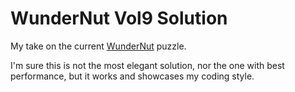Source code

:# WunderNut Vol9 Solution

My take on the current [WunderNut](https://github.com/wunderdogsw/wunderpahkina-vol9) puzzle. 

I'm sure this is not the most elegant solution, nor the one with best performance, but it works and showcases my coding style. 

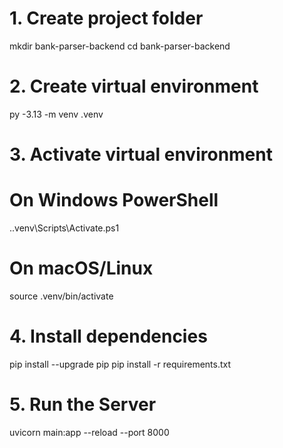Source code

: # 1. Create project folder

mkdir bank-parser-backend
cd bank-parser-backend

# 2. Create virtual environment

py -3.13 -m venv .venv

# 3. Activate virtual environment

# On Windows PowerShell

.\.venv\Scripts\Activate.ps1

# On macOS/Linux

source .venv/bin/activate

# 4. Install dependencies

pip install --upgrade pip
pip install -r requirements.txt

# 5. Run the Server

uvicorn main:app --reload --port 8000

- - -

Each line from the one containing "# 2. Create virtual environment" to the last line above must be returned exactly, and no line outside that range.

■ **SOLUTION**
# 2. Create virtual environment

py -3.13 -m venv .venv

# 3. Activate virtual environment

# On Windows PowerShell

.\.venv\Scripts\Activate.ps1

# On macOS/Linux

source .venv/bin/activate

# 4. Install dependencies

pip install --upgrade pip
pip install -r requirements.txt

# 5. Run the Server

uvicorn main:app --reload --port 8000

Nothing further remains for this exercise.